1. Select fruits that are easy to process (ie. they don’t require any pitting/hulling/picking/plucking/pulling)- you get the idea. Who wants to spend a lot of time making a fruit salad when you have so many other things to prepare on any given day? And, even though bananas are easy to peel and cut, I don’t particularly prefer them in fruit salads because they tend to make it a bit mushy. The best fruits for salads tend to be blueberries, raspberries, strawberries and grapes. Try different varieties to make it colorful and interesting.
2. Out of the fruits you’ve selected, choose organic. There’s really no way around this, particularly berries since if they’are sprayed with chemicals, there is nothing to peel off and you basically ingest any chemicals straight away…
3. Once you bring fruits home, organic or not, wash them well. I like to use white vinegar to spray the fruits with or soak them in cool water and white vinegar. Do this for a short period of time or else the fruit could turn colors- 5 to 10 minutes is sufficient.
Be sure to drain them well
and also dry them with a cotton cloth or paper towel
I mean really well- there’s nothing worse than a soggy salad, right?
You can use the cuttings and leftovers for compost- gives you great soil (i.e. black gold)
4. Add some interesting elements for a variety of taste and texture.
Salt and lime (or lemon) really bring out the flavors of fruit and the citrus help to prevent the fruits from browning
Get a large bowl to add and mix up all your cut fruits. Juice one lime into the bottom of the bowl before adding anything.
Add a bit of salt, depending on how much you like. I don’t add much so my fruit doesn’t taste salty- it just brings out the taste of the fruits. Some people like to add sugar- I am not particularly interested in making my salad sweeter, but if that’s your cup of tea you could do sugar instead.
I like to add raisins because they’re chewy and sweet in their own way- not bursting with juice, in contrast with the other fresh fruits
Add the fruits on top
And the juice of another lime (or lemon)
I like to add nuts, particularly sliced almonds because they add just the right amount of crunch to the salad. You could add chopped hazelnuts or walnuts, or any nuts you enjoy.
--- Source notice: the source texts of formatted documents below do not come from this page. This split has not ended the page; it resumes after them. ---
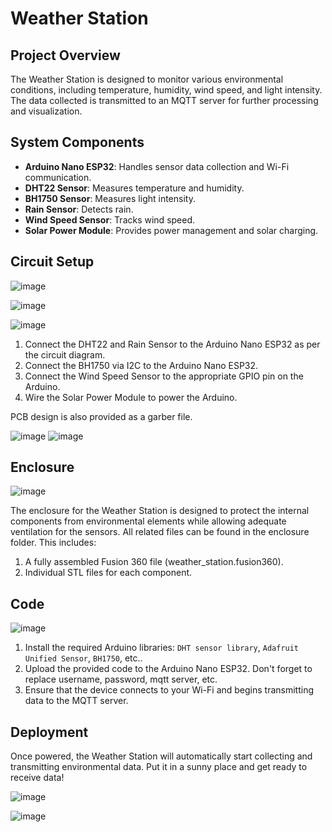 # Weather Station

## Project Overview
The Weather Station is designed to monitor various environmental conditions, including temperature, humidity, wind speed, and light intensity. The data collected is transmitted to an MQTT server for further processing and visualization.

## System Components

- **Arduino Nano ESP32**: Handles sensor data collection and Wi-Fi communication.
- **DHT22 Sensor**: Measures temperature and humidity.
- **BH1750 Sensor**: Measures light intensity.
- **Rain Sensor**: Detects rain.
- **Wind Speed Sensor**: Tracks wind speed.
- **Solar Power Module**: Provides power management and solar charging.

## Circuit Setup

![image](https://github.com/user-attachments/assets/71fdafd3-25e8-47e1-b802-e693fde4702c)

![image](https://github.com/user-attachments/assets/52358fb1-7ca0-4cfb-99c3-e8db1b52cad6)

![image](https://github.com/user-attachments/assets/30bb7bd9-f0dc-43f1-843e-42c9c0fafe8f)

1. Connect the DHT22 and Rain Sensor to the Arduino Nano ESP32 as per the circuit diagram.
2. Connect the BH1750 via I2C to the Arduino Nano ESP32.
3. Connect the Wind Speed Sensor to the appropriate GPIO pin on the Arduino.
4. Wire the Solar Power Module to power the Arduino.

PCB design is also provided as a garber file.

![image](https://github.com/user-attachments/assets/52c491bb-f25e-422c-8a84-0f7dc26933c7)
![image](https://github.com/user-attachments/assets/1bf35f7d-adb1-4ae7-886e-966e86b45fff)


## Enclosure 

![image](https://github.com/user-attachments/assets/ca384b1a-2720-4938-85bf-3ff24d757ec1)

The enclosure for the Weather Station is designed to protect the internal components from environmental elements while allowing adequate ventilation for the sensors. All related files can be found in the enclosure folder. This includes:

1. A fully assembled Fusion 360 file (weather_station.fusion360).
2. Individual STL files for each component.

## Code

![image](https://github.com/user-attachments/assets/c8a0f0ec-58e5-45ee-a3df-727f42430448)

1. Install the required Arduino libraries: `DHT sensor library`, `Adafruit Unified Sensor`, `BH1750`, etc..
2. Upload the provided code to the Arduino Nano ESP32. Don't forget to replace username, password, mqtt server, etc.
3. Ensure that the device connects to your Wi-Fi and begins transmitting data to the MQTT server.

## Deployment

Once powered, the Weather Station will automatically start collecting and transmitting environmental data. Put it in a sunny place and get ready to receive data!

![image](https://github.com/user-attachments/assets/1f29047e-ef34-4742-86c7-a682671c6f96)

![image](https://github.com/user-attachments/assets/027481d2-d8bd-48ba-b97b-4c00e568d0b9)
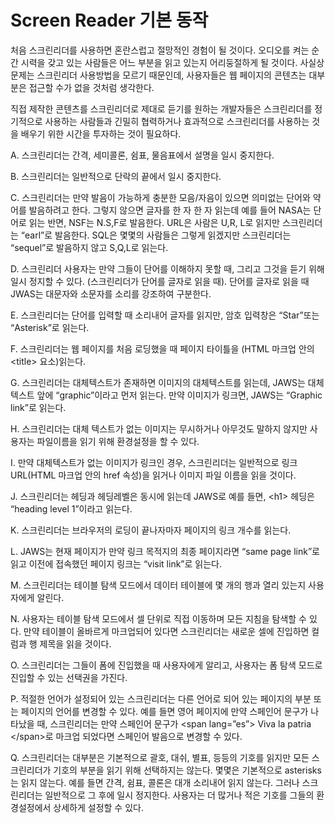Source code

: # Screen Reader 기본 동작

  


처음 스크린리더를 사용하면 혼란스럽고 절망적인 경험이 될 것이다. 오디오를 켜는 순간 시력을 갖고 있는 사람들은 어느 부분을 읽고 있는지 어리둥절하게 될 것이다. 사실상 문제는 스크린리더 사용방법을 모르기 때문인데, 사용자들은 웹 페이지의 콘텐츠는 대부분은 접근할 수가 없을 것처럼 생각한다.

직접 제작한 콘텐츠를 스크린리더로 제대로 듣기를 원하는 개발자들은 스크린리더를 정기적으로 사용하는 사람들과 긴밀히 협력하거나 효과적으로 스크린리더를 사용하는 것을 배우기 위한 시간을 투자하는 것이 필요하다.

A.     스크린리더는 간격, 세미콜론, 쉼표, 물음표에서 설명을 일시 중지한다.

B.     스크린리더는 일반적으로 단락의 끝에서 일시 중지한다.

C.     스크린리더는 만약 발음이 가능하게 충분한 모음/자음이 있으면  의미없는 단어와 약어를 발음하려고 한다. 그렇지 않으면 글자를 한 자 한 자 읽는데 예를 들어 NASA는 단어로 읽는 반면, NSF는 N.S,F로 발음한다. URL은 사람은 U,R, L로 읽지만 스크린리더는 “earl”로 발음한다. SQL은 몇몇의 사람들은 그렇게 읽겠지만 스크린리더는 “sequel”로 발음하지 않고 S,Q,L로 읽는다.

D.     스크린리더 사용자는 만약 그들이 단어를 이해하지 못할 때, 그리고 그것을 듣기 위해 일시 정지할 수 있다. \(스크린리더가 단어를 글자로 읽을 때\). 단어를 글자로 읽을 때 JWAS는 대문자와 소문자를 소리를 강조하여 구분한다.

E.     스크린리더는 단어를 입력할 때 소리내어 글자를 읽지만, 암호 입력창은 “Star”또는 “Asterisk”로 읽는다.

F.     스크린리더는 웹 페이지를 처음 로딩했을 때 페이지 타이틀을 \(HTML 마크업 안의 &lt;title&gt; 요소\)읽는다.

G.    스크린리더는 대체텍스트가 존재하면 이미지의 대체텍스트를 읽는데, JAWS는 대체텍스트 앞에 “graphic”이라고 먼저 읽는다. 만약 이미지가 링크면, JAWS는 “Graphic link”로 읽는다.

H.     스크린리더는 대체 텍스트가 없는 이미지는 무시하거나 아무것도 말하지 않지만 사용자는 파일이름을 읽기 위해 환경설정을 할 수 있다.

I.       만약 대체텍스트가 없는 이미지가 링크인 경우, 스크린리더는 일반적으로 링크 URL\(HTML 마크업 안의 href 속성\)을 읽거나 이미지 파일 이름을 읽을 것이다.

J.      스크린리더는 헤딩과 헤딩레벨은 동시에 읽는데 JAWS로 예를 들면, &lt;h1&gt; 헤딩은 “heading level 1”이라고 읽는다.

K.     스크린리더는 브라우저의 로딩이 끝나자마자 페이지의 링크 개수를 읽는다.

L.      JAWS는 현재 페이지가 만약 링크 목적지의 최종 페이지라면 “same page link”로 읽고 이전에 접속했던 페이지 링크는 “visit link”로 읽는다.

M.   스크린리더는 테이블 탐색 모드에서 데이터 테이블에 몇 개의 행과 열리 있는지 사용자에게 알린다.

N.     사용자는 테이블 탐색 모드에서 셀 단위로 직접 이동하며 모든 지침을 탐색할 수 있다. 만약 테이블이 올바르게 마크업되어 있다면 스크린리더는 새로운 셀에 진입하면 컬럼과 행 제목을 읽을 것이다.

O.    스크린리더는 그들이 폼에 진입했을 때 사용자에게 알리고, 사용자는 폼 탐색 모드로 진입할 수 있는 선택권을 가진다.

P.     적절한 언어가 설정되어 있는 스크린리더는 다른 언어로 되어 있는 페이지의 부분 또는 페이지의 언어를 변경할 수 있다. 예를 들면 영어 페이지에 만약 스페인어 문구가 나타났을 때, 스크린리더는 만약 스페인어 문구가 &lt;span lang=”es”&gt; Viva la patria &lt;/span&gt;로 마크업 되었다면 스페인어 발음으로 변경할 수 있다.

Q.    스크린리더는 대부분은 기본적으로 괄호, 대쉬, 별표, 등등의 기호를 읽지만 모든 스크린리더가 기호의 부분을 읽기 위해 선택하지는 않는다. 몇몇은 기본적으로 asterisks는 읽지 않는다. 예를 들면 간격, 쉼표, 콜론은 대개 소리내어 읽지 않는다. 그러나 스크린리더는 일반적으로 그 후에 일시 정지한다. 사용자는 더 많거나 적은 기호를 그들의 환경설정에서 상세하게 설정할 수 있다.

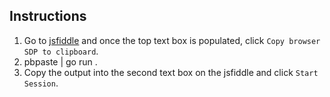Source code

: ## Instructions

1. Go to [jsfiddle](https://jsfiddle.net/s179hacu/) and once the top text box is populated, click `Copy browser SDP to clipboard`.
2. pbpaste | go run .
3. Copy the output into the second text box on the jsfiddle and click `Start Session`.

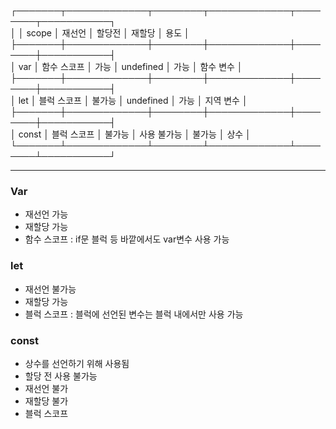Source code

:   ┌───────┬─────────────┬────────┬─────────────┬────────┬───────────┐  
  │       │    scope    │ 재선언   │   할당전    │ 재할당 │   용도    │  
  ├───────┼─────────────┼────────┼─────────────┼────────┼───────────┤  
  │  var  │ 함수 스코프 │  가능    │  undefined  │  가능  │ 함수 변수 │  
  ├───────┼─────────────┼────────┼─────────────┼────────┼───────────┤  
  │  let  │ 블럭 스코프 │ 불가능   │  undefined  │  가능  │ 지역 변수 │  
  ├───────┼─────────────┼────────┼─────────────┼────────┼───────────┤  
  │ const │ 블럭 스코프 │ 불가능   │ 사용 불가능 │ 불가능 │   상수    │  
  └───────┴─────────────┴────────┴─────────────┴────────┴───────────┘
  
---
  ### Var
  - 재선언 가능
  - 재할당 가능
  - 함수 스코프 : if문 블럭 등 바깥에서도 var변수 사용 가능

### let
- 재선언 불가능
- 재할당 가능
- 블럭 스코프 : 블럭에 선언된 변수는 블럭 내에서만 사용 가능

### const
- 상수를 선언하기 위해 사용됨
- 할당 전 사용 불가능
- 재선언 불가
- 재할당 불가
- 블럭 스코프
I’m generous with the amount of almonds– it really makes a difference
Then the salad needs to be mixed up well
You can tell what you might need to add just by stirring it up a bit.
I like to put them in small bowls for guests, particularly if it’s a small enough gathering.
They’re so personal- and would be great with a little cream on top…
5. Pair a fruit salad with something savory and healthy- gotta love a little bit of that sweet and savory at Iftar time…
I am in love with the new savory phyllo appetizers from Saffron Road (Vegetable Samosa and Saag Paneer). They bake fast and easy at 375 degrees F for 22 minutes exactly in my oven.
And they go so well with any fruit salad- my guests have loved them and we’ve indulged in this combo numerous times throughout Ramadan.
What are your go-to sweet and savory combos for Iftar (or any time)?